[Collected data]
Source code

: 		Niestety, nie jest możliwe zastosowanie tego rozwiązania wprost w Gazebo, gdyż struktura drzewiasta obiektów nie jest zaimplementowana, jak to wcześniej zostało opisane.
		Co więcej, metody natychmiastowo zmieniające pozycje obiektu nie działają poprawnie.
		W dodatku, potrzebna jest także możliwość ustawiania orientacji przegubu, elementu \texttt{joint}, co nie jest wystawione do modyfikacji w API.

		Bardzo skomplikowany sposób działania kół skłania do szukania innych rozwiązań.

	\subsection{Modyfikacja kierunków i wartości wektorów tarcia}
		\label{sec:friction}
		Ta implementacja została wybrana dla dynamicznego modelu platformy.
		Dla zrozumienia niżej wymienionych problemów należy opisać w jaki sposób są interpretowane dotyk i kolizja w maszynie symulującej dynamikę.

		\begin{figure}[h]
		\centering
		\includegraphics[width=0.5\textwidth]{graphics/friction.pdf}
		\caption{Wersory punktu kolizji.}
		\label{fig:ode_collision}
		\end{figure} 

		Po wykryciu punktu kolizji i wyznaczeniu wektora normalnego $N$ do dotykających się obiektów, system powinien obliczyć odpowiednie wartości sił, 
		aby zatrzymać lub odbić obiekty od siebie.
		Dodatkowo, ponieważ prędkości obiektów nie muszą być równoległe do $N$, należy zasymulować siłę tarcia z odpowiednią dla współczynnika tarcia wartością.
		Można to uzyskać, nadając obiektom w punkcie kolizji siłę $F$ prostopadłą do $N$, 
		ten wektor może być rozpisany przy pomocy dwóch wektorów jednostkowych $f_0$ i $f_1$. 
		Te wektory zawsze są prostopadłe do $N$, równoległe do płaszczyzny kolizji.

Your assignment —
Every entry should be duplicated exactly as written.

Solution —
Source code

: 		Niestety, nie jest możliwe zastosowanie tego rozwiązania wprost w Gazebo, gdyż struktura drzewiasta obiektów nie jest zaimplementowana, jak to wcześniej zostało opisane.
		Co więcej, metody natychmiastowo zmieniające pozycje obiektu nie działają poprawnie.
		W dodatku, potrzebna jest także możliwość ustawiania orientacji przegubu, elementu \texttt{joint}, co nie jest wystawione do modyfikacji w API.

		Bardzo skomplikowany sposób działania kół skłania do szukania innych rozwiązań.

	\subsection{Modyfikacja kierunków i wartości wektorów tarcia}
		\label{sec:friction}
		Ta implementacja została wybrana dla dynamicznego modelu platformy.
		Dla zrozumienia niżej wymienionych problemów należy opisać w jaki sposób są interpretowane dotyk i kolizja w maszynie symulującej dynamikę.

		\begin{figure}[h]
		\centering
		\includegraphics[width=0.5\textwidth]{graphics/friction.pdf}
		\caption{Wersory punktu kolizji.}
		\label{fig:ode_collision}
		\end{figure} 

		Po wykryciu punktu kolizji i wyznaczeniu wektora normalnego $N$ do dotykających się obiektów, system powinien obliczyć odpowiednie wartości sił, 
		aby zatrzymać lub odbić obiekty od siebie.
		Dodatkowo, ponieważ prędkości obiektów nie muszą być równoległe do $N$, należy zasymulować siłę tarcia z odpowiednią dla współczynnika tarcia wartością.
		Można to uzyskać, nadając obiektom w punkcie kolizji siłę $F$ prostopadłą do $N$, 
		ten wektor może być rozpisany przy pomocy dwóch wektorów jednostkowych $f_0$ i $f_1$. 
		Te wektory zawsze są prostopadłe do $N$, równoległe do płaszczyzny kolizji.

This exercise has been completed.